■ What you are asked to do ■
Of the lines listed below, return exactly those that run from the line containing "With the help" through the line containing "test error/test accuracy<br>", both included.

◇ ◇ ◇ ◇ ◇

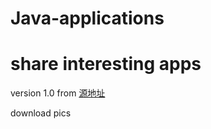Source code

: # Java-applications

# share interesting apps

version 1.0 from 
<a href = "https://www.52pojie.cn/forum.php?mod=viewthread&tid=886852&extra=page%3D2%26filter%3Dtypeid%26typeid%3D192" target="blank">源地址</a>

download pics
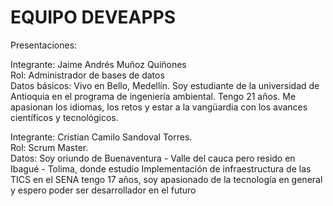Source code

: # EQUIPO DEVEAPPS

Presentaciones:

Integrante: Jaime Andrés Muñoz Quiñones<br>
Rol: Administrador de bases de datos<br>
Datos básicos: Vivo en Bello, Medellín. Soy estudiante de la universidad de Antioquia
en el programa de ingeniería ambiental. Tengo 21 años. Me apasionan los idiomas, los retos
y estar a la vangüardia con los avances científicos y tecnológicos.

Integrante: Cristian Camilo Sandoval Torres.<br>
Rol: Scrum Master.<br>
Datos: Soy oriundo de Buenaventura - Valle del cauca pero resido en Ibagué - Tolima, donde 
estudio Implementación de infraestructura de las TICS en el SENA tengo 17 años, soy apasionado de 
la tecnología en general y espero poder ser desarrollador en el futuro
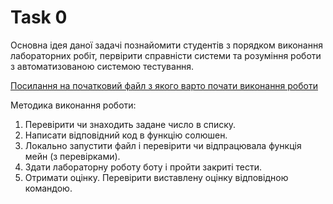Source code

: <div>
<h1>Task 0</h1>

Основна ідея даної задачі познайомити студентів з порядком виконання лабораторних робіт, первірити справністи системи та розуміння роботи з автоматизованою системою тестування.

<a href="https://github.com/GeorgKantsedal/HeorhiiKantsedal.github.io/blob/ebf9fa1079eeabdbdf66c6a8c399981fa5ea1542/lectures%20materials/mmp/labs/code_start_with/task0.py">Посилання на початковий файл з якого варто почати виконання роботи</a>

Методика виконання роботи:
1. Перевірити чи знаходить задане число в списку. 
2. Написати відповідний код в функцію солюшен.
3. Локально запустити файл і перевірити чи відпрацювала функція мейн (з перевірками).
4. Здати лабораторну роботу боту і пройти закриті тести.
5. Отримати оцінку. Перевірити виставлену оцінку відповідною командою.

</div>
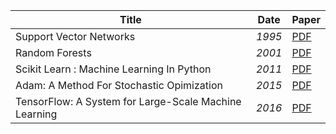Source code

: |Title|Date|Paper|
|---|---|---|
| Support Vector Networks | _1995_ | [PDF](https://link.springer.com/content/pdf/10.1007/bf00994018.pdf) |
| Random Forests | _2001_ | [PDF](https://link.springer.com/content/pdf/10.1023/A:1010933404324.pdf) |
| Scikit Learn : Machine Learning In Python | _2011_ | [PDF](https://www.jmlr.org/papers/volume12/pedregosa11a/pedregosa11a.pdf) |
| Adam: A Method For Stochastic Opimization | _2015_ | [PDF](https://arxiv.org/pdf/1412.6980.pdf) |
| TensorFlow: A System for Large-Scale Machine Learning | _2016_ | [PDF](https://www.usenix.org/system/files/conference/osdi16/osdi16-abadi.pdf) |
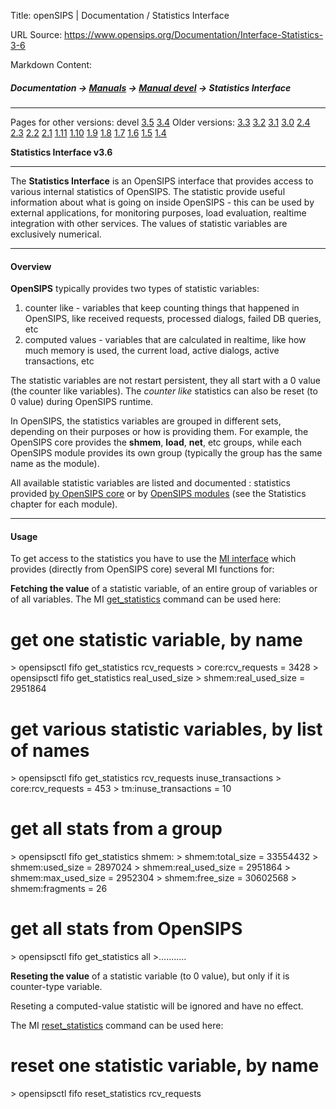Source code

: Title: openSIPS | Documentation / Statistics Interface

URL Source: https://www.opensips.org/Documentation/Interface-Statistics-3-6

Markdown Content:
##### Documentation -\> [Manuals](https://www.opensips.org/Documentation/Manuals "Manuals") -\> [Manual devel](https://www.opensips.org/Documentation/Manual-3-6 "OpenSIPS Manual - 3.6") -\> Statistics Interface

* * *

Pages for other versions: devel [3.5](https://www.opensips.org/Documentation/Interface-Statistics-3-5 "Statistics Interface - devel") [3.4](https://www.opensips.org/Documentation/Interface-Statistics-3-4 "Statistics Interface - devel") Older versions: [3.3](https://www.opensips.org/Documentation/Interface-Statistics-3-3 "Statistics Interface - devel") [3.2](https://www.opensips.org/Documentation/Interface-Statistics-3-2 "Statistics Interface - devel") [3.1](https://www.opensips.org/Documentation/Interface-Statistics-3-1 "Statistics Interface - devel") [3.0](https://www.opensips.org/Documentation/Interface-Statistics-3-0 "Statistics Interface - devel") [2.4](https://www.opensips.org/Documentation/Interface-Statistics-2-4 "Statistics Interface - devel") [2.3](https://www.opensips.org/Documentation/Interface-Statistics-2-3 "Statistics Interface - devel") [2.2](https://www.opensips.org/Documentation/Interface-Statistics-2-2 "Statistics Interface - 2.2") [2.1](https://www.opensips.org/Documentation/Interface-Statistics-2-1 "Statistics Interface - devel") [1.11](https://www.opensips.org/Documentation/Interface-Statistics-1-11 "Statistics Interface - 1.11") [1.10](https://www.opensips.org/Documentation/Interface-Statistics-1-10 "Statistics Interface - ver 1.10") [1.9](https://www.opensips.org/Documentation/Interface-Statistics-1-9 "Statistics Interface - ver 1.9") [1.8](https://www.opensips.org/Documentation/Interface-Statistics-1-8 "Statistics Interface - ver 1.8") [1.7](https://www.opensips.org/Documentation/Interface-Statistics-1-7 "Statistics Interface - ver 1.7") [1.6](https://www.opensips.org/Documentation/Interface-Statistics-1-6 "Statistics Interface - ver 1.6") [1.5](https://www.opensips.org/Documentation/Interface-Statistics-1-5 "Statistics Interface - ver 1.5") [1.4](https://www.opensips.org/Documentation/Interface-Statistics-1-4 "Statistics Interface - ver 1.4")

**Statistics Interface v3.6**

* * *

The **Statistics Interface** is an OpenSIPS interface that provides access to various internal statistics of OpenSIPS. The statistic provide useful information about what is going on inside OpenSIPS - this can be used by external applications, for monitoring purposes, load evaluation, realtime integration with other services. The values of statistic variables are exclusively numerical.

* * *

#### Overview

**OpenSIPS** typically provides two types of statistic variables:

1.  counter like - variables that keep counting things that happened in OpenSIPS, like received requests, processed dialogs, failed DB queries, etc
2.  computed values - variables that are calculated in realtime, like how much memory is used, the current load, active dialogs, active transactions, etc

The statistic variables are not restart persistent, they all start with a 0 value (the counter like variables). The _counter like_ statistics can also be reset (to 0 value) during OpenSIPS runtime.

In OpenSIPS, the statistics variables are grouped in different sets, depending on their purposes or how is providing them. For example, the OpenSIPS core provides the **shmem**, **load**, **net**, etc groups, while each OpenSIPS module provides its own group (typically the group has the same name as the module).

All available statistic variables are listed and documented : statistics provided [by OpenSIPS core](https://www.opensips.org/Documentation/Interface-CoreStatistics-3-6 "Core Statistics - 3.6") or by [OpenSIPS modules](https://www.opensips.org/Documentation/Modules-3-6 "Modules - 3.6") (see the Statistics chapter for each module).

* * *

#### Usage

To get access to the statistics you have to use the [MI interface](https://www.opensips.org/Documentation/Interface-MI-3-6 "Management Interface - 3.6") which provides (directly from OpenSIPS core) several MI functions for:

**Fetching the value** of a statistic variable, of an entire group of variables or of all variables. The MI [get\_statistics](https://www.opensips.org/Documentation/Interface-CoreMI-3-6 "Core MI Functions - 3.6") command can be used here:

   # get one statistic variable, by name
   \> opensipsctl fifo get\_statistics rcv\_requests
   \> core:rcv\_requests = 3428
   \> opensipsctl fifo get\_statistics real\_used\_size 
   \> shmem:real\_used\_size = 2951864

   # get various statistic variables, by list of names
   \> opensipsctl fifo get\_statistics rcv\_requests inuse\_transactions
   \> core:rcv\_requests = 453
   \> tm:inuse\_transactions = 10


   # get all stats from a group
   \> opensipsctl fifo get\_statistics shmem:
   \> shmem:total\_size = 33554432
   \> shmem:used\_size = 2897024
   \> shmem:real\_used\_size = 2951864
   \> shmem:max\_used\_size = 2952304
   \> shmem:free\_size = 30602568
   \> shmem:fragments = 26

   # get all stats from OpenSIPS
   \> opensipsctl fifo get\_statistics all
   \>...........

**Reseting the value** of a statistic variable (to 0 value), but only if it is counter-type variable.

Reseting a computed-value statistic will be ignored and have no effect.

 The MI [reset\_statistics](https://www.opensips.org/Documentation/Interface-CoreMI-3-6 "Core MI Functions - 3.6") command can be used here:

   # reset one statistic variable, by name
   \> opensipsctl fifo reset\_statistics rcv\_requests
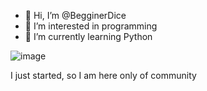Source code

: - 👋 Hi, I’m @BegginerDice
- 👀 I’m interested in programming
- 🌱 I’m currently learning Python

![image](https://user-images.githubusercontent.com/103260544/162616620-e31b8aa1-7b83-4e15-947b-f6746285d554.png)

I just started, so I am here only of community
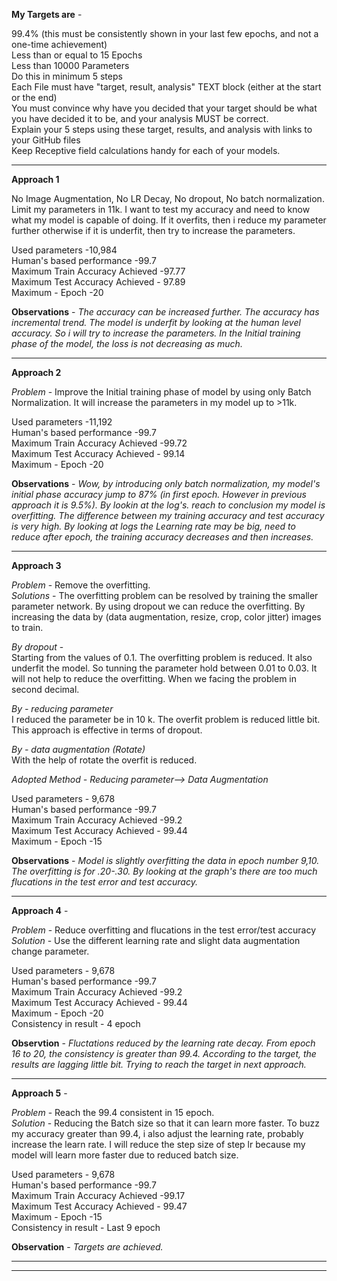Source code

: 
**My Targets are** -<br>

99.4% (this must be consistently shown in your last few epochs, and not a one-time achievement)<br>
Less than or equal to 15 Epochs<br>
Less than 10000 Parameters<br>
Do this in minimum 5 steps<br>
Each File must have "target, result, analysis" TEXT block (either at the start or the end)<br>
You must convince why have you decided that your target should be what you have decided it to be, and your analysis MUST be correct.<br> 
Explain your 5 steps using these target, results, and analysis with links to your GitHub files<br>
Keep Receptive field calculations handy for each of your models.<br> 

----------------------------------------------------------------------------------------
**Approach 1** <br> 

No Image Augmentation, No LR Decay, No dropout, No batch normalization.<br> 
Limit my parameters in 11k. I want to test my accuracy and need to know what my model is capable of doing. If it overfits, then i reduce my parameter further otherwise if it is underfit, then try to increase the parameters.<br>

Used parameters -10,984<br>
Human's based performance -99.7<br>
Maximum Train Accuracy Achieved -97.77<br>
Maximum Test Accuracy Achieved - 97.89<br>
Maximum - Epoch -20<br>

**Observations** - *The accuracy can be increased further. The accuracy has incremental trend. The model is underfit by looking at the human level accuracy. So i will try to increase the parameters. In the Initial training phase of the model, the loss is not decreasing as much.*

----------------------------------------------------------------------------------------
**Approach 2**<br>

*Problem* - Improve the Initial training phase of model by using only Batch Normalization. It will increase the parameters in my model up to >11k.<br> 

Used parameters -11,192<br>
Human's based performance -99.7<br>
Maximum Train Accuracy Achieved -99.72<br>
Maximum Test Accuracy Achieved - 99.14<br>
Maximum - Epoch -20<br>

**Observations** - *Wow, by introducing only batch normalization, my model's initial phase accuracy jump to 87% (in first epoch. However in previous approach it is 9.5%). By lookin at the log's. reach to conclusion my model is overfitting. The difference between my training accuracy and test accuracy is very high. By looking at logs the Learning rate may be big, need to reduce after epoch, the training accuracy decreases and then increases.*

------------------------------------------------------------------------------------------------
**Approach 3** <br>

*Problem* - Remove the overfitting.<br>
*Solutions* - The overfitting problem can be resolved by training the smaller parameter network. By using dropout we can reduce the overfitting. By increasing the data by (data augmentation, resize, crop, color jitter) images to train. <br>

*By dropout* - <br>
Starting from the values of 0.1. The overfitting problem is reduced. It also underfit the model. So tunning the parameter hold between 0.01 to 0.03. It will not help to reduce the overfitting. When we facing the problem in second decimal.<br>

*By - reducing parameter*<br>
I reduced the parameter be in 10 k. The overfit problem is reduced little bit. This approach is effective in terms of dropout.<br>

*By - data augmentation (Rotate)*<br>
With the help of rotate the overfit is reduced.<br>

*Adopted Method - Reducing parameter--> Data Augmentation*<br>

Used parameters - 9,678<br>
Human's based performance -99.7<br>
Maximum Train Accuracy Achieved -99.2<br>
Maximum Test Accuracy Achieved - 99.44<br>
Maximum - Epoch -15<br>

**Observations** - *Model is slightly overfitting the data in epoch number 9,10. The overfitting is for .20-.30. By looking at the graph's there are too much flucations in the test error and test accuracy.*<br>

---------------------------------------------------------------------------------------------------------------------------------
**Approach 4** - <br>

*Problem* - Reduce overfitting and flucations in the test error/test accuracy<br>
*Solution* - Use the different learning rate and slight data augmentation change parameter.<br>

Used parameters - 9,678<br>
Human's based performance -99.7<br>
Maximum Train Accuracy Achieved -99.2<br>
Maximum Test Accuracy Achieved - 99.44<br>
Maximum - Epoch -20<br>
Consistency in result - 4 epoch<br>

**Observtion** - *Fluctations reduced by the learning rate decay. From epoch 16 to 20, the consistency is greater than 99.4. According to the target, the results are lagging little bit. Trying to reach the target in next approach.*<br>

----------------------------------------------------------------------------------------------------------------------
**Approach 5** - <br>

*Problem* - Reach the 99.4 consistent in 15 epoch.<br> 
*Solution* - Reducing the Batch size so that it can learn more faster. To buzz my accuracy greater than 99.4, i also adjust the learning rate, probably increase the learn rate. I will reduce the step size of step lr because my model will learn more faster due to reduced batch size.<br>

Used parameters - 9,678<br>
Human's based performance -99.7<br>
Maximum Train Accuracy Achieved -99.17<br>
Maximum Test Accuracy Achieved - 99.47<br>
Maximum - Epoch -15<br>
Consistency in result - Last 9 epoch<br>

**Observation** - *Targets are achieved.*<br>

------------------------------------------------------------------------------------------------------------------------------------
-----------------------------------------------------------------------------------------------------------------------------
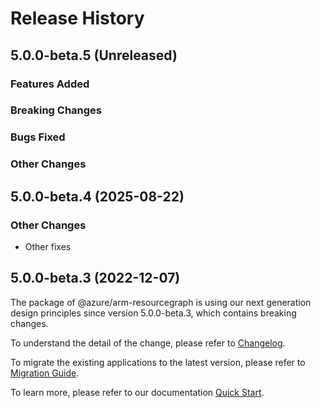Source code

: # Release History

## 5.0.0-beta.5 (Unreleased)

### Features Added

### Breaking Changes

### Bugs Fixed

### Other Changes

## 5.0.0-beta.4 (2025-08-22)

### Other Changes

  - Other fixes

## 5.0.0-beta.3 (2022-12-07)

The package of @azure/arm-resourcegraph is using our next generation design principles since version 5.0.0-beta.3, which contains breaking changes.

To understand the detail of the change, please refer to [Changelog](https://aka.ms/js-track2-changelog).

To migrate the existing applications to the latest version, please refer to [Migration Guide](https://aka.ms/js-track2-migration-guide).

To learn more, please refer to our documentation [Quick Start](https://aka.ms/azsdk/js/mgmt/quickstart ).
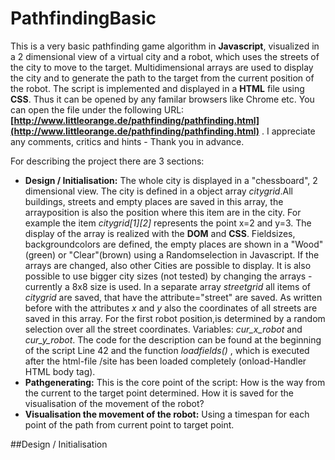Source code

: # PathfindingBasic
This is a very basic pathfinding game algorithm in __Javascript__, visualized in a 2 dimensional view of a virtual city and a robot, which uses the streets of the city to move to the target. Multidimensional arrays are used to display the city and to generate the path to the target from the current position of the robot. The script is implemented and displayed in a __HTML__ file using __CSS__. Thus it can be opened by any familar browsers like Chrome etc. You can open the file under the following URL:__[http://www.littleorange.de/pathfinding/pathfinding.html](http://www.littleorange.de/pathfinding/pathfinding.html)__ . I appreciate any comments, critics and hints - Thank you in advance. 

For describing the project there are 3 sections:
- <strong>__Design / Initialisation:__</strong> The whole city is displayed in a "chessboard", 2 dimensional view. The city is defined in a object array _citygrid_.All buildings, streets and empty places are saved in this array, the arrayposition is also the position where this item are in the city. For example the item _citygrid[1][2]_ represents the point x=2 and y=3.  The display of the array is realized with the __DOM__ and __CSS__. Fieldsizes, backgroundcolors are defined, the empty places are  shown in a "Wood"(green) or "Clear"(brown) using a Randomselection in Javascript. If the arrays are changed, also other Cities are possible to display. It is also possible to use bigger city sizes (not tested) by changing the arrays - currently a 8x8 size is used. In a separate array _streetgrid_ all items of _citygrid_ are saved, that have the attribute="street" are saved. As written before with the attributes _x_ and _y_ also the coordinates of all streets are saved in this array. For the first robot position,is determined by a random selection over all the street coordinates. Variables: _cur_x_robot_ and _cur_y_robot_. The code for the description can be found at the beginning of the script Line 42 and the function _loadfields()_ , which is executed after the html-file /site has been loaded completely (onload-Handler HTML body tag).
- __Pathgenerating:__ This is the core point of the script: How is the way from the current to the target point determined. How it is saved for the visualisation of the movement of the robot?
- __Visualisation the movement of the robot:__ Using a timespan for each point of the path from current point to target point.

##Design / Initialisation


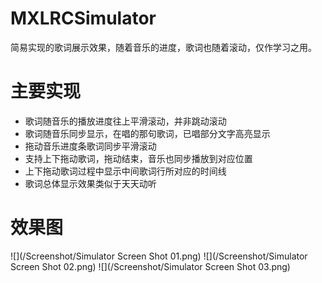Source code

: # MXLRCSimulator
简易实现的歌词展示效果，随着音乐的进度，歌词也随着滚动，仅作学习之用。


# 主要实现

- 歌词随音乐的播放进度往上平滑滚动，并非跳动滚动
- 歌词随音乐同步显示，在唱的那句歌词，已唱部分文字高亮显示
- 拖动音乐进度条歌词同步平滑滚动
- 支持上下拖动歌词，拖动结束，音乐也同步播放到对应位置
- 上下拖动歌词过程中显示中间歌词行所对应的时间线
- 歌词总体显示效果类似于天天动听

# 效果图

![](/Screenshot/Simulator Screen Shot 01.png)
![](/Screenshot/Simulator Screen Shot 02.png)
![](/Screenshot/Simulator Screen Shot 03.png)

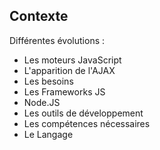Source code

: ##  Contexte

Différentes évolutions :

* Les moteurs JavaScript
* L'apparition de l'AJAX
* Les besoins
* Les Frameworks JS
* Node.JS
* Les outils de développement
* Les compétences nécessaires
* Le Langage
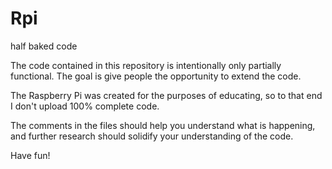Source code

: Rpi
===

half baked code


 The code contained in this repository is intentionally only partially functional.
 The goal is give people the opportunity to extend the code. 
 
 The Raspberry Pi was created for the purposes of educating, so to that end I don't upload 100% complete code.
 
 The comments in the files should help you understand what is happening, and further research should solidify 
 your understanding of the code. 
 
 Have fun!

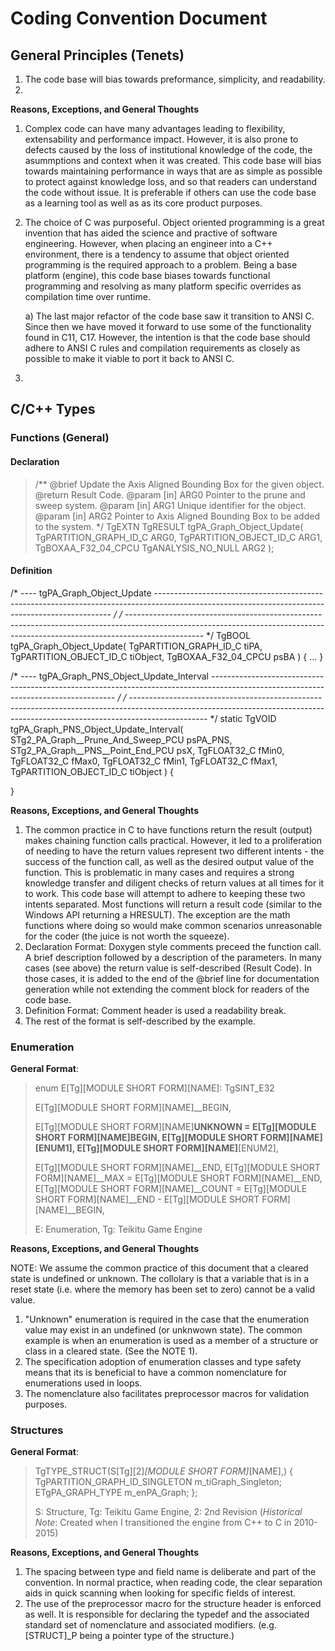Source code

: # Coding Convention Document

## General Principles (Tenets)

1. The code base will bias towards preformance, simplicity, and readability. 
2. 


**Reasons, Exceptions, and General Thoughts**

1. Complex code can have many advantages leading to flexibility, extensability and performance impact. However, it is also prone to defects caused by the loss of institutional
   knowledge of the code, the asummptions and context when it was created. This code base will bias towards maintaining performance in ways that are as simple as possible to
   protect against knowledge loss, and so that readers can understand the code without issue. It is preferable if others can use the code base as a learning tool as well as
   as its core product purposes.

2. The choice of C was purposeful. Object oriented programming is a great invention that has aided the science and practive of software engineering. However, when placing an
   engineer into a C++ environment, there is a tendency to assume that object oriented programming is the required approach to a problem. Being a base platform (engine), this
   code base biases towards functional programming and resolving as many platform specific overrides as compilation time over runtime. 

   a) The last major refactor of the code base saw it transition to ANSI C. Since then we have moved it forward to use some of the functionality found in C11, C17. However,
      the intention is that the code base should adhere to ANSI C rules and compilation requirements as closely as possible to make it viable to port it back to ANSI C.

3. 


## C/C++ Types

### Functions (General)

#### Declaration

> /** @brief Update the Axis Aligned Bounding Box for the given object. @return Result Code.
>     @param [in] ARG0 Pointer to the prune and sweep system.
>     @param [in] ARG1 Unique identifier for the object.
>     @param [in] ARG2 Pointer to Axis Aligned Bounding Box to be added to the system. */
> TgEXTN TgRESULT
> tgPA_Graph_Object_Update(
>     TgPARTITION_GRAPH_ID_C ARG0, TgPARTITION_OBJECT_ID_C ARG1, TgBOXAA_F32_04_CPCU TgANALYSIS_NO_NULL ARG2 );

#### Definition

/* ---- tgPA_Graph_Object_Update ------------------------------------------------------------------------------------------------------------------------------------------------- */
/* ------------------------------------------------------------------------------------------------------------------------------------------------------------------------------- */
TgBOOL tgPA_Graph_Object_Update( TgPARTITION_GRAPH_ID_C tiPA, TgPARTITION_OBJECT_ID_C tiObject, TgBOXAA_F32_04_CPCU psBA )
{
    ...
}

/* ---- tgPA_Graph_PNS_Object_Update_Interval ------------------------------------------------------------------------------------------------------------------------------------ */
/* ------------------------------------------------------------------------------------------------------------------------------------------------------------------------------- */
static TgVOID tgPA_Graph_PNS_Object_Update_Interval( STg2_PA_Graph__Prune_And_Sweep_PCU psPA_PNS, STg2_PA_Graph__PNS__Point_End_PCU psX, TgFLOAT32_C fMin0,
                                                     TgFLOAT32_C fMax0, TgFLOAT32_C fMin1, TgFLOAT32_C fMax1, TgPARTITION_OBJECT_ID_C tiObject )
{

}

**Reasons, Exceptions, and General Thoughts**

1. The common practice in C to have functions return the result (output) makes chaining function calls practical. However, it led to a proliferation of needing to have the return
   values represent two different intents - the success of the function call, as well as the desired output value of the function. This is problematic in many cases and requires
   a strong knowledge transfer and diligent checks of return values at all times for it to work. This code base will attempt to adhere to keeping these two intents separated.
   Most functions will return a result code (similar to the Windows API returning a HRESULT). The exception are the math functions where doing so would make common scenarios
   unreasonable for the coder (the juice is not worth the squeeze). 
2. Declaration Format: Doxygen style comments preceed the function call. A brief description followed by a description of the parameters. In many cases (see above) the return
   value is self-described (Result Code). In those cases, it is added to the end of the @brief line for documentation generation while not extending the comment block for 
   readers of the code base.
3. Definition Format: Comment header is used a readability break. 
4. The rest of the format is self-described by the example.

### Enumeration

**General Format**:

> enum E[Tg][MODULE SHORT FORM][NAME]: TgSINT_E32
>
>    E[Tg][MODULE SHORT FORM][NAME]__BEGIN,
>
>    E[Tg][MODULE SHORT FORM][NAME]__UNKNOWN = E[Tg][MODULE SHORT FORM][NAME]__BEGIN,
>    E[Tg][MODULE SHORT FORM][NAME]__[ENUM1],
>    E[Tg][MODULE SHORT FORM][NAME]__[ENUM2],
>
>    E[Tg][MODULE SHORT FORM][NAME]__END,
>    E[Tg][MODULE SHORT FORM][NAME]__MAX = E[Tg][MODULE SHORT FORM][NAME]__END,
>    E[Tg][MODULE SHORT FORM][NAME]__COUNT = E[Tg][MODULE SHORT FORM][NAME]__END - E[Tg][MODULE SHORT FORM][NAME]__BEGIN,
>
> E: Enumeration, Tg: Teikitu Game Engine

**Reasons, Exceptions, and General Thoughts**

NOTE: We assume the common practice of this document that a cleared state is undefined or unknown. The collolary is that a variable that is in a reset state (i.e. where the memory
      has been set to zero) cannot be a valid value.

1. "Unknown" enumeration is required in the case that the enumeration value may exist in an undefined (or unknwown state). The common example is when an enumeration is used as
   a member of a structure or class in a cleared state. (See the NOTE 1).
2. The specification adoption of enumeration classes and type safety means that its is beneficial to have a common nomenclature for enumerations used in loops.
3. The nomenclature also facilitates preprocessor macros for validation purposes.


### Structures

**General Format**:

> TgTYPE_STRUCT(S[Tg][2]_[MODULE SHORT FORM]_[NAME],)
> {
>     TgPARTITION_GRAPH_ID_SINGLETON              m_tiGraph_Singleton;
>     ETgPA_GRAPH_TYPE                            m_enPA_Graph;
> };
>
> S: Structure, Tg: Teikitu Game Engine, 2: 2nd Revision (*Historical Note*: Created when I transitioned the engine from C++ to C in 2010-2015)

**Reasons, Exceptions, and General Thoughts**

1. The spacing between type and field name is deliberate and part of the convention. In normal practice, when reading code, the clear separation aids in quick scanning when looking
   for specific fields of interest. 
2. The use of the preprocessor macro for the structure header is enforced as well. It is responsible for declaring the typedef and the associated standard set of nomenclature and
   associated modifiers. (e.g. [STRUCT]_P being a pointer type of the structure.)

◇ ◇ ◇ ◇ ◇

■ Written response ■
With the help of rotate the overfit is reduced.<br>

*Adopted Method - Reducing parameter--> Data Augmentation*<br>

Used parameters - 9,678<br>
Human's based performance -99.7<br>
Maximum Train Accuracy Achieved -99.2<br>
Maximum Test Accuracy Achieved - 99.44<br>
Maximum - Epoch -15<br>

**Observations** - *Model is slightly overfitting the data in epoch number 9,10. The overfitting is for .20-.30. By looking at the graph's there are too much flucations in the test error and test accuracy.*<br>

---------------------------------------------------------------------------------------------------------------------------------
**Approach 4** - <br>

*Problem* - Reduce overfitting and flucations in the test error/test accuracy<br>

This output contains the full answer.